Rokeby has never had a formal or man-made garden. Instead it is blessed with a natural context of unrivalled beauty provided by the courses of the Greta and the Tees. The Tees runs from west to east half a mile to the north; the Greta from south to north a few hundred yards to the east. They converge at the Meeting of the Waters, a local beauty spot accessed along Mortham Lane. The last mile of the Greta runs through the Park.

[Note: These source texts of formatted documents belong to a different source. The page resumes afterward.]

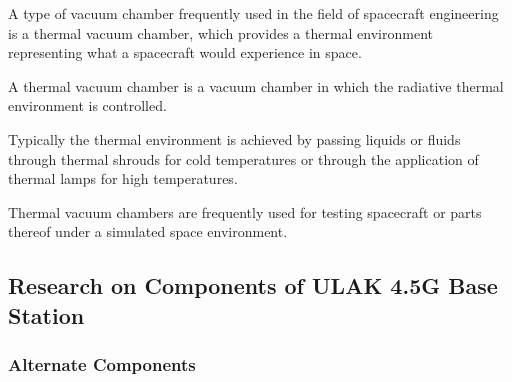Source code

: A type of vacuum chamber frequently used in the field of spacecraft engineering is a thermal vacuum chamber, which provides a thermal environment representing what a spacecraft would experience in space.

	A thermal vacuum chamber is a vacuum chamber in which the radiative thermal environment is controlled.

Typically the thermal environment is achieved by passing liquids or fluids through thermal shrouds for cold temperatures or through the application of thermal lamps for high temperatures.

Thermal vacuum chambers are frequently used for testing spacecraft or parts thereof under a simulated space environment.

\subsection{Research on Components of ULAK 4.5G Base Station  }

\subsubsection{Alternate Components}

\- \vfill

								
	
 
%      
	
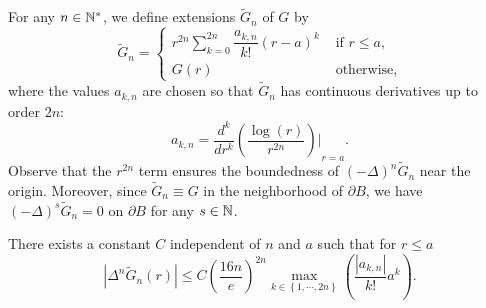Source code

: \documentclass[main]{subfiles}
\begin{document}
For any $n \in \mathbb{N}^{*}$, we define extensions $\tilde{G}_n$ of $G$ by
\begin{equation}
\tilde{G}_n = \begin{cases}
r^{2n}\sum_{k=0}^{2n} \dfrac{a_{k,n}}{k!}(r-a)^k &\text{ if }r \leq a, \\
G(r) &\text{ otherwise,}
\end{cases}
\end{equation}
where the values $a_{k,n}$ are chosen so that $\tilde{G}_n$ has continuous derivatives up to order $2n$:
\[a_{k,n} = {\dfrac{d^k}{dr^k}\left(\dfrac{\log(r)}{r^{2n}}\right)\bigg|}_{r=a}.\]
Observe that the $r^{2n}$ term ensures the boundedness of $(-\Delta)^n \tilde{G}_n$ near the origin. Moreover, since $\tilde{G}_n \equiv G$ in the neighborhood of $\partial B$, we have $(-\Delta)^s \tilde{G}_n = 0$ on $\partial B$ for any $s \in \mathbb{N}$.

\begin{lemma} 
	\label{LemmeDegueu}
	There exists a constant $C$ independent of $n$ and $a$ such that for $r\leq a$
	\begin{equation}
	\left|\Delta^n \tilde{G}_n(r)\right| \leq  C \left( \frac{16n}{e}\right)^{2n}\!\!\!\!\!\max_{k\in \left\{1,\cdots,2n\right\}}\left(\dfrac{|a_{k,n}|}{k!}a^k\right).
	\label{bigBadEq1Reduced}
	\end{equation}
	\label{LemAkDeltanf}
\end{lemma}
\end{document}

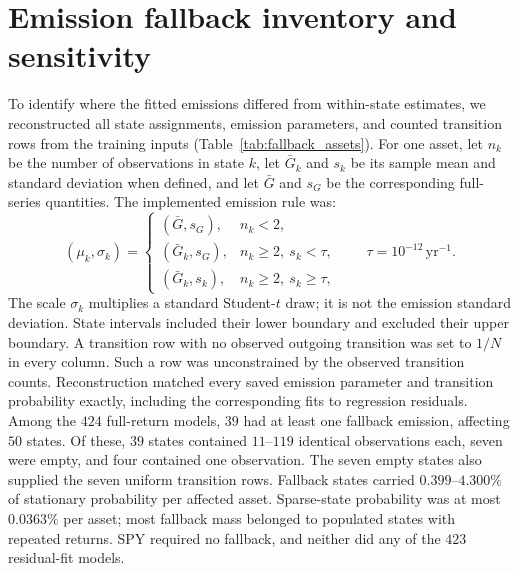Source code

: \section{Emission fallback inventory and sensitivity}
\label{sec:supp-fallback}

To identify where the fitted emissions differed from within-state
estimates, we reconstructed all state assignments, emission
parameters, and counted transition rows from the training inputs
(Table~\ref{tab:fallback_assets}). For one asset, let $n_k$ be the
number of observations in state $k$, let $\bar G_k$ and $s_k$ be
its sample mean and standard deviation when defined, and let
$\bar G$ and $s_G$ be the corresponding full-series quantities.
The implemented emission rule was:
\begin{equation}
 (\mu_k,\sigma_k)=
 \begin{cases}
   (\bar G,s_G), & n_k<2,\\
   (\bar G_k,s_G), & n_k\ge2,\ s_k<\tau,\\
   (\bar G_k,s_k), & n_k\ge2,\ s_k\ge\tau,
 \end{cases}
 \qquad \tau=10^{-12}\,\mathrm{yr}^{-1}.
 \label{eq:emission-fallback}
\end{equation}
The scale $\sigma_k$ multiplies a standard Student-$t$ draw; it is
not the emission standard deviation. State intervals included their
lower boundary and excluded their upper boundary. A transition row
with no observed outgoing transition was set to $1/N$ in every
column. Such a row was unconstrained by the observed transition
counts. Reconstruction matched every saved emission parameter and
transition probability exactly, including the corresponding fits to
regression residuals. Among the $424$ full-return models, $39$ had
at least one fallback emission, affecting $50$ states. Of these,
$39$ states contained $11$--$119$ identical observations each,
seven were empty, and four contained one observation. The seven
empty states also supplied the seven uniform transition rows.
Fallback states carried $0.399$--$4.300\%$ of stationary probability
per affected asset. Sparse-state probability was at most $0.0363\%$
per asset; most fallback mass belonged to populated states with
repeated returns. SPY required no fallback, and neither did any of
the $423$ residual-fit models.

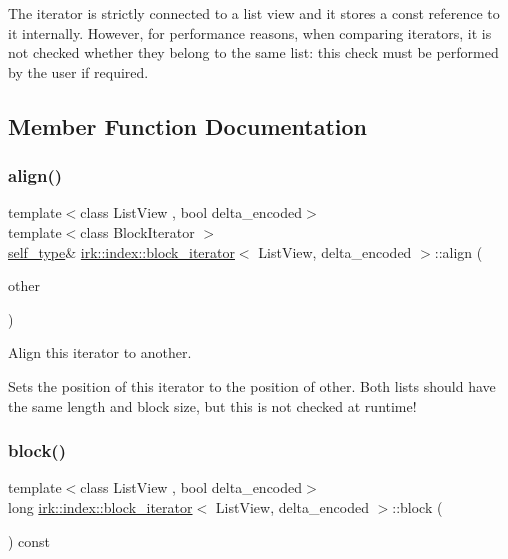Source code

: The iterator is strictly connected to a list view and it stores a const reference to it internally. However, for performance reasons, when comparing iterators, it is not checked whether they belong to the same list\+: this check must be performed by the user if required. 

\subsection{Member Function Documentation}
\mbox{\label{classirk_1_1index_1_1block__iterator_a901a557c429c737587e30b123bfc1641}} 
\subsubsection{\texorpdfstring{align()}{align()}}
{\footnotesize\ttfamily template$<$class List\+View , bool delta\+\_\+encoded$>$ \\
template$<$class Block\+Iterator $>$ \\
\mbox{\hyperlink{classirk_1_1index_1_1block__iterator_a338ee8fee726492e9f8bbad4b4d75766}{self\+\_\+type}}\& \mbox{\hyperlink{classirk_1_1index_1_1block__iterator}{irk\+::index\+::block\+\_\+iterator}}$<$ List\+View, delta\+\_\+encoded $>$\+::align (\begin{DoxyParamCaption}\item[{const Block\+Iterator \&}]{other }\end{DoxyParamCaption})\hspace{0.3cm}{\ttfamily [inline]}}



Align this iterator to another. 

Sets the position of this iterator to the position of {\ttfamily other}. Both lists should have the same length and block size, but this is not checked at runtime! \mbox{\label{classirk_1_1index_1_1block__iterator_ae172ebede460597574078b85ae820a4c}} 
\subsubsection{\texorpdfstring{block()}{block()}}
{\footnotesize\ttfamily template$<$class List\+View , bool delta\+\_\+encoded$>$ \\
long \mbox{\hyperlink{classirk_1_1index_1_1block__iterator}{irk\+::index\+::block\+\_\+iterator}}$<$ List\+View, delta\+\_\+encoded $>$\+::block (\begin{DoxyParamCaption}{ }\end{DoxyParamCaption}) const\hspace{0.3cm}{\ttfamily [inline]}}



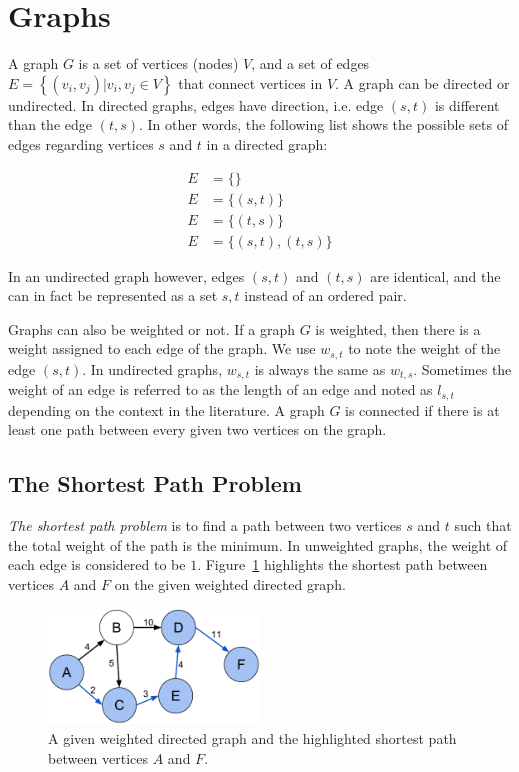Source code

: \section{Graphs}
A graph $G$ is a set of vertices (nodes) $V$, and a set of edges $E=\left\{(v_i, v_j) | v_i, v_j \in V\right\}$ that connect vertices in $V$. A graph can be directed or undirected. In directed graphs, edges have direction, i.e. edge $(s, t)$ is different than the edge $(t, s)$. In other words, the following list shows the possible sets of edges regarding vertices $s$ and $t$ in a directed graph:

\begin{align}
  E &= \{\} \nonumber \\
  E &= \{(s, t)\} \nonumber \\
  E &= \{(t, s)\} \nonumber \\
  E &= \{(s, t), (t, s)\}
\end{align}

In an undirected graph however, edges $(s, t)$ and $(t, s)$ are identical, and the can in fact be represented as a set ${s, t}$ instead of an ordered pair.

Graphs can also be weighted or not. If a graph $G$ is weighted, then there is a weight assigned to each edge of the graph. We use $w_{s,t}$ to note the weight of the edge $(s,t)$. In undirected graphs, $w_{s, t}$ is always the same as $w_{t, s}$. Sometimes the weight of an edge is referred to as the length of an edge and noted as $l_{s,t}$ depending on the context in the literature.
A graph $G$ is connected if there is at least one path between every given two vertices on the graph.

\subsection{The Shortest Path Problem}
\emph{The shortest path problem} is to find a path between two vertices $s$ and $t$ such that the total weight of the path is the minimum. In unweighted graphs, the weight of each edge is considered to be $1$. Figure~\ref{fig:shortest-path1} highlights the shortest path between vertices $A$ and $F$ on the given weighted directed graph.

\begin{figure}[!ht]
  \centering
  \includegraphics[width=0.5\textwidth]{figs/background/Shortest_path_with_direct_weights}
  \caption{A given weighted directed graph and the highlighted shortest path between vertices $A$ and $F$.}
  \label{fig:shortest-path1}
\end{figure}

The walk along the Greta was described in 1769 as ‘romantic’ [Arthur Young, Travels through Yorkshire p.154] and in 1778 as ‘calculated for contemplation and religious rhapsody’ [Vol.III A Tour through Great Britain, Defoe and successors 8th Ed.p.171]. At all events, it provided the scenery for John Sell Cotman to paint on his visit in 1805 and for Sir Walter Scott to describe in his poetic history ‘Rokeby’ dedicated to J.B.S.Morritt and first published in 1813. The eagle-eyed will spot Scott’s Cave in the cliff face on the east bank. In Canto V he described the scene around him at eventide in words which describe it now:
“The stately oaks, whose sombre frown
Of noontide made a twilight brown,
Impervious now to fainter light,
Of twilight make an early night.
Hoarse into middle air arose
The vespers of the roosting crows,
And with congenial, murmurs seem
To wake the Genii of the stream;
For louder clamour’d Greta’s tide,
And Tees in deeper voice replied,
And fitful waked the evening wind,
Fitful in sighs its breath resign’d”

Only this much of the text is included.